Massive government and public-sector expansion combined with runaway deficit spending on increased welfare and pension programs has, in part, led to Greece’s economic downfall.  According to The Economist, Greece’s spending on pension benefits was an astonishing 17.5 percent of its total Gross Domestic Product (GDP) in 2012 and is projected to reach 25 percent of GDP by 2025.  By comparison, U.S. spending on pensions (primarily Social Security) is estimated to be 6.8 percent of GDP in 2015 and seven percent by 2020.  Nearly one-fifth of Greek government spending is comprised of pensions to its retirees. 

This bloated retirement system was caused by decades of over-promising by politicians to secure the growing voting bloc of public sector employees, (Nearly 30 percent of all Greek workers are employed by the government.)  The result is an overly generous system that allows a Greek worker to retire after 35 years and receive 80 percent of his working income.  Predictably, this has led to a flood of early retirement, as many Greeks have opted to retire in their mid-fifties. The proportion of 55-64 year olds in the Greek workforce is just 36 percent, an extremely low number for a developed country.  The United States and Germany, by contrast, both have an employment rate of over 60 percent for workers in the same age group.  This says nothing about the will or work-ethic of a nation, only that there is a direct relationship between a government disincentive to work and overall economic productivity.

In addition to the short-term effects of extravagant benefits, the underfunding of pensions implicates a moral crisis of intergenerational social justice.  Future generations will bear the burden of paying for this lavish retirement spending, limiting their financial and social mobility.

While America does not have the same problems collectively as Greece, similar pension debt vulnerabilities are arising across the country.  Unfunded state public pension liabilities (the shortfall between promises made to retirees and workers and the funds currently available to pay for them) total an estimated $4.7 trillion nationwide.  The city of Chicago alone has unfunded pension liabilities of $26.8 billion.  The U.S. trend toward government reliance, despite its harm and lack of sustainability, is clear.  Politicians routinely promise greater benefits without a concurrent plan to pay for them, preferring to pass the cost to the next generation.  This starts a perpetual loop of politically expedient benefit increases without proper budget adjustments, creating substantial debt.  Future generations will be held responsible for this immoral cycle which undermines both liberty and prosperity.
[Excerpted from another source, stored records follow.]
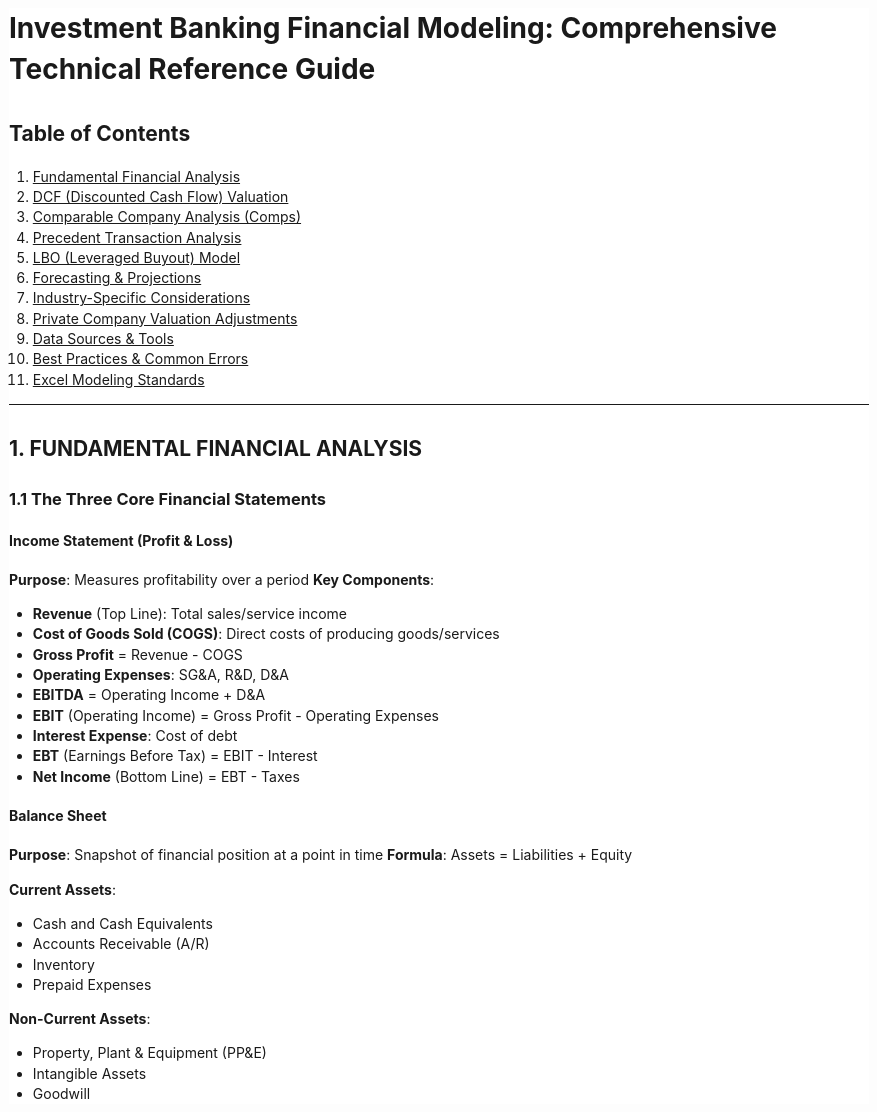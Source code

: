 # Investment Banking Financial Modeling: Comprehensive Technical Reference Guide

## Table of Contents
1. [Fundamental Financial Analysis](#1-fundamental-financial-analysis)
2. [DCF (Discounted Cash Flow) Valuation](#2-dcf-discounted-cash-flow-valuation)
3. [Comparable Company Analysis (Comps)](#3-comparable-company-analysis-comps)
4. [Precedent Transaction Analysis](#4-precedent-transaction-analysis)
5. [LBO (Leveraged Buyout) Model](#5-lbo-leveraged-buyout-model)
6. [Forecasting & Projections](#6-forecasting--projections)
7. [Industry-Specific Considerations](#7-industry-specific-considerations)
8. [Private Company Valuation Adjustments](#8-private-company-valuation-adjustments)
9. [Data Sources & Tools](#9-data-sources--tools)
10. [Best Practices & Common Errors](#10-best-practices--common-errors)
11. [Excel Modeling Standards](#11-excel-modeling-standards)

---

## 1. FUNDAMENTAL FINANCIAL ANALYSIS

### 1.1 The Three Core Financial Statements

#### Income Statement (Profit & Loss)
**Purpose**: Measures profitability over a period
**Key Components**:
- **Revenue** (Top Line): Total sales/service income
- **Cost of Goods Sold (COGS)**: Direct costs of producing goods/services
- **Gross Profit** = Revenue - COGS
- **Operating Expenses**: SG&A, R&D, D&A
- **EBITDA** = Operating Income + D&A
- **EBIT** (Operating Income) = Gross Profit - Operating Expenses
- **Interest Expense**: Cost of debt
- **EBT** (Earnings Before Tax) = EBIT - Interest
- **Net Income** (Bottom Line) = EBT - Taxes

#### Balance Sheet
**Purpose**: Snapshot of financial position at a point in time
**Formula**: Assets = Liabilities + Equity

**Current Assets**:
- Cash and Cash Equivalents
- Accounts Receivable (A/R)
- Inventory
- Prepaid Expenses

**Non-Current Assets**:
- Property, Plant & Equipment (PP&E)
- Intangible Assets
- Goodwill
The United States is seeing this government benefit crisis unfold in its territory of Puerto Rico, which now has debt totaling $72 billion that “is not payable” according to Governor Alejandro Garcia Padilla.  The Wall Street Journal reports that all three of its public pension funds are $34 billion in the red and will run dry by 2020.

Austrian economist F.A. Hayek warned of the financial toll that could be placed on a country due to a progressive pension system.  These systems, invariably, grow exponentially over time, especially when used by self-interested politicians.  In The Constitution of Liberty, he said that politicians would “turn the whole system into a tool of politics, a play ball for vote-catching demagogues.”  Further, he warned against the unsustainable modern pension scheme, in which older beneficiaries take not from their own contributions but from current workers.  Hayek continued, “Democracy will have to learn that it must pay for its own follies and that it cannot draw unlimited checks on the future to solve its present problems.”

One of the primary differences between the United States and Greece is the amount of production in relation to consumption.  America has serious debt and deficit issues but it also has vibrant private-sector production which leads to the organic growth of wealth and overall economic stability.  If a government, such as Greece, makes public-sector work or retirement more attractive than private enterprise, productivity and wealth creation fall which leads to deficit spending.  “A society’s wealth may be measured by its consumption but its wealth consists of its production,” writes Kevin D. Williamson in National Review.  “Greece has too few people working in productive business enterprise and too many receiving government checks, either as employees or welfare recipients – a distinction that is increasingly difficult to make in Greece and elsewhere.”

Consumption with minimal production is a recipe for disaster.  Since Greece joined the European Union in 1999, it has been on a regressive trend of increased government employment and benefits, while private-sector employment and production have steadily decreased.  Greece has finally reached a tipping point where its creditors will no longer allow the country to pass the buck; negotiations are underway this week with the European Union to determine whether Greece will remain as a member state and whether it will be allowed to continue to use the Euro as its currency.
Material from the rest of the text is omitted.